Abrams also lectured at Brasenose College, Oxford, and was elected a Fellow of the Society of Antiquaries in 1996 and a Fellow of the Royal Historical Society.

== Works ==
Abrams has carried out research into the conversion of northern European peoples to Christianity in the early medieval period, focusing on the English and Scandinavians. More broadly, she has studied many aspects of Scandinavian history in this period, ranging from military activity to overseas connections and settlements. Her published works include:

- "Early Normandy", Anglo-Norman Studies, vol. 35 (2013), pp. 45–64
- "Diaspora and Identity in the Viking Age", Early Medieval Europe, vol. 20 (2012), pp. 17–38
- "Conversion and the Church in Viking-Age Ireland", in The Viking Age: Ireland and the West, Proceedings of the Fifteenth Viking Congress, ed. by J. Sheehan and D. Ó Corráin (2010), pp. 1–10
- "Early Religious Practice in the Greenland Settlement", Journal of the North Atlantic, special vol. 2 (2009), pp. 52–65
- "King Edgar and the Men of the Danelaw", in Edgar, King of the English, 959–975, ed. by D. Scragg (2008), pp. 171–191
- "Germanic Christianities, 600–1100", in Cambridge History of Christianity, ed. by T. Noble and J. M. H. Smith (2008), pp. 107–129
- "Conversion and the Church in the Hebrides in the Viking Age: 'A Very Difficult Thing Indeed'", in West Over Sea.
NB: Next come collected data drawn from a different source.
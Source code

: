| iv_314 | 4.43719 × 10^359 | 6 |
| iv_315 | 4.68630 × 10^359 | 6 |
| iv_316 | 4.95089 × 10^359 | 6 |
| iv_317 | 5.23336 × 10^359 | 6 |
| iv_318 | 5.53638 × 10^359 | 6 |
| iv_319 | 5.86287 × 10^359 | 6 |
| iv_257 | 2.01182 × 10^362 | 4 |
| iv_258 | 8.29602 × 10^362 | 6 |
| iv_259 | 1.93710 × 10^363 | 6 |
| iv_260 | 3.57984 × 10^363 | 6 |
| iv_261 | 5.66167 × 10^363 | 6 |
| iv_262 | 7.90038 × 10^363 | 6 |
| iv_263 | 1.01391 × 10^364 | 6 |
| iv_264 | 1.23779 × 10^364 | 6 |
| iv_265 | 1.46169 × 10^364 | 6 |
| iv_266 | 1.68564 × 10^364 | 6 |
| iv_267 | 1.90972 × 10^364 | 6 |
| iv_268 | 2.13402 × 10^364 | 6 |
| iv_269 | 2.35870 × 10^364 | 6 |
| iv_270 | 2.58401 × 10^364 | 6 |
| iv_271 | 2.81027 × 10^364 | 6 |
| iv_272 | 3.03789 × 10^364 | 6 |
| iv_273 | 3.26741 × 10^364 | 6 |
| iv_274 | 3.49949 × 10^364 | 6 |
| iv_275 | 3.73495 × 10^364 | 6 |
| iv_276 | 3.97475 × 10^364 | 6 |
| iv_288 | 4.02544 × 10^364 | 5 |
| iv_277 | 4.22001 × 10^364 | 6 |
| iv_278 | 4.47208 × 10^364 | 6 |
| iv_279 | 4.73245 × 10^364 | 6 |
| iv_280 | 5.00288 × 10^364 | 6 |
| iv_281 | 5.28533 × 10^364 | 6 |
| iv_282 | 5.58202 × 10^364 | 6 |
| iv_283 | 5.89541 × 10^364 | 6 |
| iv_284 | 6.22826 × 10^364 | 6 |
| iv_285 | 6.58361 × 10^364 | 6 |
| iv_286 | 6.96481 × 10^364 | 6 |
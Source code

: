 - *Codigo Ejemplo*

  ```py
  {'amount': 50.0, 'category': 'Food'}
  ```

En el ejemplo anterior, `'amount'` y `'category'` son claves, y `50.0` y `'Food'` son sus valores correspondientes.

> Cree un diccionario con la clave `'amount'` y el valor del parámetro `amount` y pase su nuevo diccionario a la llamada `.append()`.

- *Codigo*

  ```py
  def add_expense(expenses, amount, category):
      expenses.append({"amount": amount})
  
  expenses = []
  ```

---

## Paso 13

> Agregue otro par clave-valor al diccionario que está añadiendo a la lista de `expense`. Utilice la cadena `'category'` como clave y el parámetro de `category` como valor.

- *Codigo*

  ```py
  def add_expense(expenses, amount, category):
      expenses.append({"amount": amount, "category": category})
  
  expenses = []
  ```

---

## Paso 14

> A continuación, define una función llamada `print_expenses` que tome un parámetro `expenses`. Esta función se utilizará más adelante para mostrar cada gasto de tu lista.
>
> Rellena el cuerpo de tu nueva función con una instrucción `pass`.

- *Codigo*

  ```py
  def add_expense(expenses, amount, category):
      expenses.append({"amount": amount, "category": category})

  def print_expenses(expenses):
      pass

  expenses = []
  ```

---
Studies in Scandinavian Sea-borne Expansion and Settlement before 1300, ed. by B. Ballin-Smith and S. Taylor (2007), pp. 169–193
- "Les fondations scandinaves en angleterre", in Les fondations scandinaves en Occident et les débuts du duché Normandie, ed. by P. Bauduin et al. (2005), pp. 133–145
- "Scandinavian Place-Names and Settlement-History: Flegg, Norfolk", in Viking and Norse in the North Atlantic: Select Papers from the Proceedings of the Fourteenth Viking Congress, ed. by A. Mortensen and S. Arge (2005), pp. 307–322
- "Place-Names and the History of Scandinavian Settlement in England", in Land, Sea and Home: Proceedings of a Conference on Viking-Period Settlement, ed. by J. Hines et al. (2004), pp. 379–431
- "The Early Danelaw: Conquest, Transition, and Assimilation", in La progression des Vikings, des raids a la colonisation, ed. by A.-M. Flambard Héricher (2003), pp. 57–70
- "England, Normandy, and Scandinavia", in A Companion to the Anglo-Norman World, ed. by C. Harper-Bill and E. van Houts (2003), pp. 43–62
- "The Conversion of the Danelaw", in Vikings and the Danelaw: Select Papers from the Proceedings of the Thirteenth Viking Congress, Nottingham and New York, 21–30 August 1997, ed. by J. Graham-Campbell et al. (2001), pp. 31–44
- "Edward the Elder's Danelaw", in Edward the Elder, 899–924, ed. by D. Scragg (2001), pp. 128–143
- "Conversion and Assimilation", in Cultures in Contact: Scandinavian Settlement in England in the Ninth and Tenth Centuries, ed. by D. M. Hadley and J. D. Richards (Turnhout, 2000), pp. 135–153
- "The Conversion of the Scandinavians of Dublin", Anglo Norman Studies, vol. 20 (1998), pp. 1–29
- Anglo-Saxon Glastonbury: Church and Endowment (1996)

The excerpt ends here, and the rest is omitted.